P.N.A. Handschin : L’Énergie noire

 
par Alain Cressan

Dans ce huitième volume de la passionnante somme Tout l’Univers, P.N.A. Handschin s’attaque cette fois-ci au romanesque, à la fabrique des histoires, au genre narratif dans ce qu’il reformule dans son geste incessant de fablier.
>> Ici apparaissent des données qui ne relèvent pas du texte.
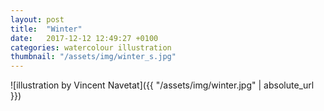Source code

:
 ```yaml
---
layout: post
title:  "Winter"
date:   2017-12-12 12:49:27 +0100
categories: watercolour illustration
thumbnail: "/assets/img/winter_s.jpg"
---
```

![illustration by Vincent Navetat]({{ "/assets/img/winter.jpg" | absolute_url }})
Suite, dirait-on, d’incipits qui semblent pourtant, par l’usage constant de la proposition participiale, attaquer le récit in medias res, dans le lieu-énigme de l’absence de repères, si n’était la structure réitérée – différence et répétition ‒, avec ses personnages récurrents, à l’identité protéiforme (Anthéa, Jessi, Pierre…), il déploie un espace de plus en plus large, diffus, au fur et à mesure que l’on avance dans ce « roman ».
Comme à l’accoutumée, l’auteur joue sur la longueur des phrases, des périodes, avec leurs jeux de parenthèses intriquées, de tirets, leur effet d’accumulation de détails, nous y perd, provoquant dans cette lecture qui suppose un continuum dans le récit, un effet d’instantané dans sa prose luxuriante, comme bloqué par l’abondance, « et à travers laquelle (coulée) se frayer un chemin est pratiquement impossible et sous laquelle par contre tout un labyrinthe de caves s’enfonce très profondément » (p. 92). Et de fait, il se trouve toujours un piège, chausse-trappe, jeu d’écho par un détail infime mais suffisamment précis pour qu’il s’inscrive dans la mémoire du lecteur (telle forme de rétroviseur par exemple), multipliant les jeux de miroirs et les mises en abyme dans cet enchevêtrement baroque qui séduit, fascine autant qu’il use, lasse, l’acuité du regard. Une expérience rare, précieuse : absolument, il faut lire Handschin.